* Exercise input
BEGIN

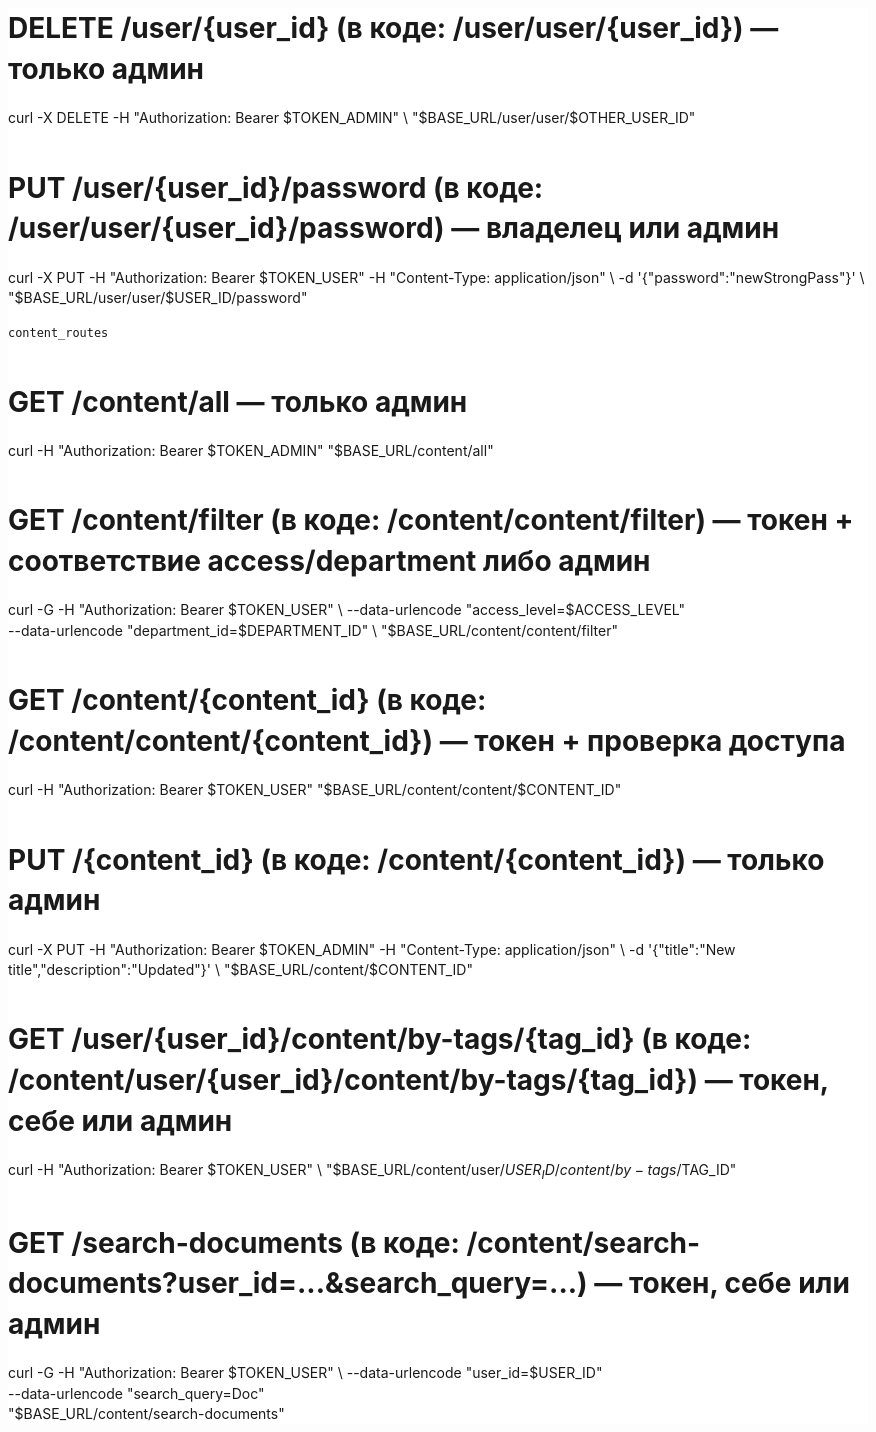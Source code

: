 # DELETE /user/{user_id}  (в коде: /user/user/{user_id}) — только админ
curl -X DELETE -H "Authorization: Bearer $TOKEN_ADMIN" \
  "$BASE_URL/user/user/$OTHER_USER_ID"

# PUT /user/{user_id}/password  (в коде: /user/user/{user_id}/password) — владелец или админ
curl -X PUT -H "Authorization: Bearer $TOKEN_USER" -H "Content-Type: application/json" \
  -d '{"password":"newStrongPass"}' \
  "$BASE_URL/user/user/$USER_ID/password"


`content_routes`
# GET /content/all — только админ
curl -H "Authorization: Bearer $TOKEN_ADMIN" "$BASE_URL/content/all"

# GET /content/filter  (в коде: /content/content/filter) — токен + соответствие access/department либо админ
curl -G -H "Authorization: Bearer $TOKEN_USER" \
  --data-urlencode "access_level=$ACCESS_LEVEL" \
  --data-urlencode "department_id=$DEPARTMENT_ID" \
  "$BASE_URL/content/content/filter"

# GET /content/{content_id}  (в коде: /content/content/{content_id}) — токен + проверка доступа
curl -H "Authorization: Bearer $TOKEN_USER" "$BASE_URL/content/content/$CONTENT_ID"

# PUT /{content_id}  (в коде: /content/{content_id}) — только админ
curl -X PUT -H "Authorization: Bearer $TOKEN_ADMIN" -H "Content-Type: application/json" \
  -d '{"title":"New title","description":"Updated"}' \
  "$BASE_URL/content/$CONTENT_ID"

# GET /user/{user_id}/content/by-tags/{tag_id}  (в коде: /content/user/{user_id}/content/by-tags/{tag_id}) — токен, себе или админ
curl -H "Authorization: Bearer $TOKEN_USER" \
  "$BASE_URL/content/user/$USER_ID/content/by-tags/$TAG_ID"

# GET /search-documents  (в коде: /content/search-documents?user_id=...&search_query=...) — токен, себе или админ
curl -G -H "Authorization: Bearer $TOKEN_USER" \
  --data-urlencode "user_id=$USER_ID" \
  --data-urlencode "search_query=Doc" \
  "$BASE_URL/content/search-documents"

END

* To do
Where a line of the material above holds the string "Type", copy that line.

* Written response
curl -X PUT -H "Authorization: Bearer $TOKEN_USER" -H "Content-Type: application/json" \
curl -X PUT -H "Authorization: Bearer $TOKEN_ADMIN" -H "Content-Type: application/json" \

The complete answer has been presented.